Keep every line of the data below that has the string "North" and present those lines.

******************************

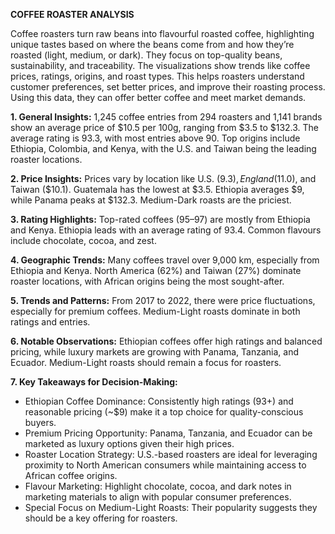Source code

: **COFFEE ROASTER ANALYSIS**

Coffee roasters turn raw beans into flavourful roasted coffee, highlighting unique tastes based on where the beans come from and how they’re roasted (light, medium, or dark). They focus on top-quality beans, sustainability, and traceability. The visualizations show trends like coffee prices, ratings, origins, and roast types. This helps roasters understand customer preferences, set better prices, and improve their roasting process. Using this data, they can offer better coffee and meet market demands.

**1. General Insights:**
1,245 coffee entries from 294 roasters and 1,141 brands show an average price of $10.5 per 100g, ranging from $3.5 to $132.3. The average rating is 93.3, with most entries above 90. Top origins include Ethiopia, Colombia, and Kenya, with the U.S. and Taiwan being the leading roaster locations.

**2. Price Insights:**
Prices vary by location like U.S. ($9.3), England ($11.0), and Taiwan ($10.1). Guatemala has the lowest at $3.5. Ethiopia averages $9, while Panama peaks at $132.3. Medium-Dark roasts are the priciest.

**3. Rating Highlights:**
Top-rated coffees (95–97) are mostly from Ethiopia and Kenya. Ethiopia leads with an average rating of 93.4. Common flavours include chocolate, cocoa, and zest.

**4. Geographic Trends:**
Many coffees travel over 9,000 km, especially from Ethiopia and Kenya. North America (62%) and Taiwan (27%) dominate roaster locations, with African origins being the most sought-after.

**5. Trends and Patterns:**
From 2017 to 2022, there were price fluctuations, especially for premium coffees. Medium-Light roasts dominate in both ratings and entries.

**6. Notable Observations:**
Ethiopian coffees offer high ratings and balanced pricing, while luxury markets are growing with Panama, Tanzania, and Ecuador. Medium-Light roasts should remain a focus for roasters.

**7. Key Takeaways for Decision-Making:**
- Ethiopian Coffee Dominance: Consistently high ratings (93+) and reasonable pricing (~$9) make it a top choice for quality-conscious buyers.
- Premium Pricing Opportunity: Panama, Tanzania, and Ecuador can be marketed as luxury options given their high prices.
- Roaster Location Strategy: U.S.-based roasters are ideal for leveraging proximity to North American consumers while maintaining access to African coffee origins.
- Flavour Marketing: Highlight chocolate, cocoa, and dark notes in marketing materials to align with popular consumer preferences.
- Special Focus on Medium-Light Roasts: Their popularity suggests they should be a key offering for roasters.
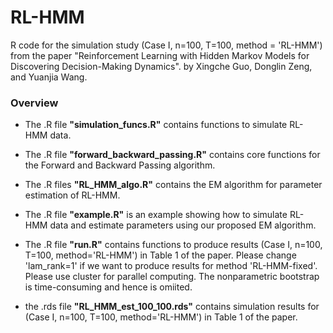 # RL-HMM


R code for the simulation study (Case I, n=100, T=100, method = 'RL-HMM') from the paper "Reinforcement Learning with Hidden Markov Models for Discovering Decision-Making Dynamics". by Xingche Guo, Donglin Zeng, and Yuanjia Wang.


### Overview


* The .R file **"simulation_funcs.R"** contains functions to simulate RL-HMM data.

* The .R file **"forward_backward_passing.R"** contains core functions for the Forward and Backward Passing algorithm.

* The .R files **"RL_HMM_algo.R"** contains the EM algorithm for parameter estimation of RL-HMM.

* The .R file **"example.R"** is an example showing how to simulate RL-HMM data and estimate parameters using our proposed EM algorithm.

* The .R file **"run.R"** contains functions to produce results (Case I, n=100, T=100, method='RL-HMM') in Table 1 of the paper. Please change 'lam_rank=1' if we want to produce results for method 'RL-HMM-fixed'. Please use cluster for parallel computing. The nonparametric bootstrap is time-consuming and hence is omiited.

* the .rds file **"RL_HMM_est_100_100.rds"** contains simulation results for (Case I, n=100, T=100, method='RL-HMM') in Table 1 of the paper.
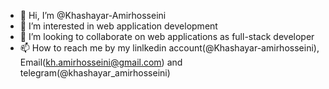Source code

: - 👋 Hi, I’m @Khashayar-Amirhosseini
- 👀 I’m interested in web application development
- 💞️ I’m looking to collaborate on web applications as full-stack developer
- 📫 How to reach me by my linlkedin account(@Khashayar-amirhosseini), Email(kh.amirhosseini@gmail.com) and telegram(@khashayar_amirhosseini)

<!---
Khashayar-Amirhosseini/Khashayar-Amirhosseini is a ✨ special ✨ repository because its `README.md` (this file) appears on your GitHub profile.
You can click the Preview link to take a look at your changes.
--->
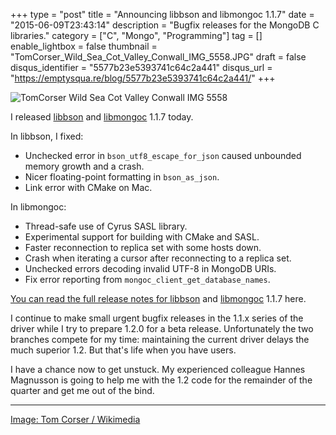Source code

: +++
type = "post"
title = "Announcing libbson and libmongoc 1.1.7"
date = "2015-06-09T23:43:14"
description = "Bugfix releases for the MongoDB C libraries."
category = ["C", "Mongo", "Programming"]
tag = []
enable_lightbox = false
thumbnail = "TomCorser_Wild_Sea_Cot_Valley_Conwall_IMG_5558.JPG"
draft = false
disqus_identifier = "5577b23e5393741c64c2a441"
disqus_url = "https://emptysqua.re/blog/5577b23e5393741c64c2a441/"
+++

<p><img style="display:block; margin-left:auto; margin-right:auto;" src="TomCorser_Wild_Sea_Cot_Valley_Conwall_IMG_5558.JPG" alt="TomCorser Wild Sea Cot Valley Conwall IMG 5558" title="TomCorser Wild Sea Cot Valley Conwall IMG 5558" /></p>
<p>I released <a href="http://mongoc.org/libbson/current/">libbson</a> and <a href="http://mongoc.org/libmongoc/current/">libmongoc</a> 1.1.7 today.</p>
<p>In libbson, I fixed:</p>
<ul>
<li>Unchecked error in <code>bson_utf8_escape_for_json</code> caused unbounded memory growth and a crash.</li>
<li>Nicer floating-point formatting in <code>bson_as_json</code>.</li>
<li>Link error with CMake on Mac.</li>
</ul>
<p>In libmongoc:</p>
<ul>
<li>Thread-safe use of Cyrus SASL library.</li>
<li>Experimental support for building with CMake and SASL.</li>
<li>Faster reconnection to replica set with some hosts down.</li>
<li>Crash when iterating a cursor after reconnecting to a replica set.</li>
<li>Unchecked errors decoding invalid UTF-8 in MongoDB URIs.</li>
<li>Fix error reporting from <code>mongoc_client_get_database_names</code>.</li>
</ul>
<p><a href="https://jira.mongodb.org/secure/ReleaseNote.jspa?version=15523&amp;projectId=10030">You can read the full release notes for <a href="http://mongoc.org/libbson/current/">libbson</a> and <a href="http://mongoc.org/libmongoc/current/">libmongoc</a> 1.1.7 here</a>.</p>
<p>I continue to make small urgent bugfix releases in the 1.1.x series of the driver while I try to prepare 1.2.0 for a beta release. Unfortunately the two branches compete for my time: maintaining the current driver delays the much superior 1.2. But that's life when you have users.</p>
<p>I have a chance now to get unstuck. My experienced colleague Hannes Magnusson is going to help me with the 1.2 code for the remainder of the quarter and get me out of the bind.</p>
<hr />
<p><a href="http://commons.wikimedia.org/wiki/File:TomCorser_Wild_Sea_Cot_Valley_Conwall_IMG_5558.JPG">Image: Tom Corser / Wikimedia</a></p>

******************************

**Written answer**:
Many coffees travel over 9,000 km, especially from Ethiopia and Kenya. North America (62%) and Taiwan (27%) dominate roaster locations, with African origins being the most sought-after.
- Roaster Location Strategy: U.S.-based roasters are ideal for leveraging proximity to North American consumers while maintaining access to African coffee origins.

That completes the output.